Del 15 al 18 de julio se llevó a cabo el festival de literatura HAY FESTIVAL en la hermosa ciudad de Zacatecas. Muchos escritores se reunieron para comentar en mesas redondas temas sobre literatura, arte, cine, edición y hasta fútbol. Es la primera vez que este festival nacido en Inglaterra sucede en México.
La idea es que ciudades pequeñas que ofrezcan la belleza de la localidad acojan a decenas de escritores, tanto locales como internacionales, y que se abra la discusión frente a un público que para sorpresa grata de todos, fue amplio, y cabe mencionar que cada evento del festival tiene un costo de 30 pesos.
Hermosos espacios zacatecanos abrieron sus puertas para que  escritores de la talla de Javier Cercas, Juan Cruz, Sergio Ramírez, Jorge Volpi, Juan Villoro, Guadalupe Nettel o Alejandro Zambra por mencionar algunos dejaran fluir las ideas.
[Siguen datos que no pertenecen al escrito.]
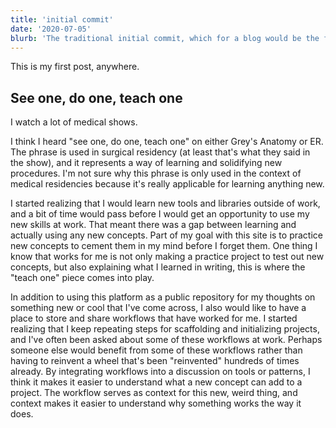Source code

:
 ```yaml
---
title: 'initial commit'
date: '2020-07-05'
blurb: 'The traditional initial commit, which for a blog would be the first post. Here, I outline my goals for this site, what I hope to give through it, and what I aim to learn by maintaining it.'
---
```


This is my first post, anywhere. 

## See one, do one, teach one 
I watch a lot of medical shows. 

I think I heard "see one, do one, teach one" on either Grey's Anatomy or ER.
The phrase is used in surgical residency (at least that's what they said in the show), and it represents
a way of learning and solidifying new procedures. I'm not sure why
this phrase is only used in the context of medical residencies because 
it's really applicable for learning anything new. 

I started realizing that I would learn new tools
and libraries outside of work, and a bit of time would pass
before I would get an opportunity to use my new skills at work.
That meant there was a gap between learning and actually using any new
concepts. Part of my goal with this site is to practice new concepts to 
cement them in my mind before I forget them. One thing I know that
works for me is not only making a practice project to test out
new concepts, but also explaining what I learned in writing, this is where the "teach one"
piece comes into play.

In addition to using this platform as a public repository for my
thoughts on something new or cool that I've come across, I also 
would like to have a place to store and share workflows that 
have worked for me. I started realizing that I keep repeating
steps for scaffolding and initializing projects, and I've often
been asked about some of these workflows at work. Perhaps someone
else would benefit from some of these workflows rather than having to 
reinvent a wheel that's been "reinvented" hundreds of times
already. By integrating workflows into a discussion on tools or patterns,
I think it makes it easier to understand what a new concept can add to 
a project. The workflow serves as context for this new, weird thing, and 
context makes it easier to understand why something works the way it does.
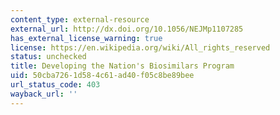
 ```yaml
---
content_type: external-resource
external_url: http://dx.doi.org/10.1056/NEJMp1107285
has_external_license_warning: true
license: https://en.wikipedia.org/wiki/All_rights_reserved
status: unchecked
title: Developing the Nation's Biosimilars Program
uid: 50cba726-1d58-4c61-ad40-f05c8be89bee
url_status_code: 403
wayback_url: ''
---
```

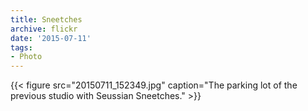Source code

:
 ```yaml
---
title: Sneetches
archive: flickr
date: '2015-07-11'
tags:
- Photo
---
```

{{< figure src="20150711_152349.jpg" caption="The parking lot of the previous studio with Seussian Sneetches." >}}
Algunos invitados especiales como Luis Eduardo Aute, Eduardo Sacheri o Sasha Sokol hicieron que la diversidad permeara el ambiente.
Películas como El secreto de sus ojos con la presencia del guionista Eduardo Sacheri; o Velódromo con la dirección del escritor chileno Alberto Fuguet fueron proyectadas, al igual que el cortometraje sobre Roberto Bolaño dirigido por Ricardo House y apoyado por Canal 22 cuya primera exhibición fue en este festival.
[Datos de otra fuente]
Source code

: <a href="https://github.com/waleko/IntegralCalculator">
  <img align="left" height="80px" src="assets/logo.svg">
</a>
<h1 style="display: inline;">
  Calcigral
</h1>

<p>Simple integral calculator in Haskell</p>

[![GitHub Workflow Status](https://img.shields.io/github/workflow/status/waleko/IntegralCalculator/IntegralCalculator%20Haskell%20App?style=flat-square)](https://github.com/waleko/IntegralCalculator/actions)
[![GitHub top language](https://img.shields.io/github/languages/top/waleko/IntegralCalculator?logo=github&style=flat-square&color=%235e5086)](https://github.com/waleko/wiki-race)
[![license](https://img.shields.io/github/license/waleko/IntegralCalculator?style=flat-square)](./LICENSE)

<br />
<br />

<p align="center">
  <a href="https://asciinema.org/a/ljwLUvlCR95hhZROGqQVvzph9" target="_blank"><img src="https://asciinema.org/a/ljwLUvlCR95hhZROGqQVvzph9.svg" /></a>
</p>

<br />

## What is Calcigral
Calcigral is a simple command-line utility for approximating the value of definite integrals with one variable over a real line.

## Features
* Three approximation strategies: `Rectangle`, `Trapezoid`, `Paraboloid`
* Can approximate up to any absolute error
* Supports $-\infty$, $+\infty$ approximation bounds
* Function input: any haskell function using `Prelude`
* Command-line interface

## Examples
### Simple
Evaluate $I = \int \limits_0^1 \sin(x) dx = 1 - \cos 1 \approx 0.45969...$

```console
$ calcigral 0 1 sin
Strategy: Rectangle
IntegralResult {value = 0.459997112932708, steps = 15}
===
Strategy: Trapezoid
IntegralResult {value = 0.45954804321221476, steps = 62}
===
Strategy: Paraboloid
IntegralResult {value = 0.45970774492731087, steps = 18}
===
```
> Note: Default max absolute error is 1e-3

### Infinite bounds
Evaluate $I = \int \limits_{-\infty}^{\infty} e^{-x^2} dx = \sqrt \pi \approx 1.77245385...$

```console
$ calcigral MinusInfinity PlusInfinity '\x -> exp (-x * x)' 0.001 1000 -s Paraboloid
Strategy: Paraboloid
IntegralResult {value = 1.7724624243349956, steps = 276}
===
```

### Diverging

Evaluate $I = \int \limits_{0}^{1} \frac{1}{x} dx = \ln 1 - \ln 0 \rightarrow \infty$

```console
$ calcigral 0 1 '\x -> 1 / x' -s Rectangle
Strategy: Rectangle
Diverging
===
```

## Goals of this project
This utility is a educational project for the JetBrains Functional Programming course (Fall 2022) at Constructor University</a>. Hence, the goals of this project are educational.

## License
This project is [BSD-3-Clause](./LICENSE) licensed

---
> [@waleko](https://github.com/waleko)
No podían faltar la música como en el concierto de Bob Geldof cuya labor social ha sido tan reconocida como su música a nivel mundial; el arte, con una magnífica exposición de Brian Nissen titulada La magia de los códices, una mirada contemporánea sobre antiguos códices de los pueblos indígenas, concretamente la admiración de este artista inglés-mexicano por los tlacuilos lo ha impulsado a crear estos códices en forma de biombo con temáticas diversas para lo cual, el artista ha inventado un concepción única con un vocabulario visual propio; y la fotografía, con el famoso "fotógrafo de los escritores", Daniel Mordzinski quien trabaja desde hace treinta años en un ambicioso "atlas humano" con protagonistas de la literatura iberoamericana.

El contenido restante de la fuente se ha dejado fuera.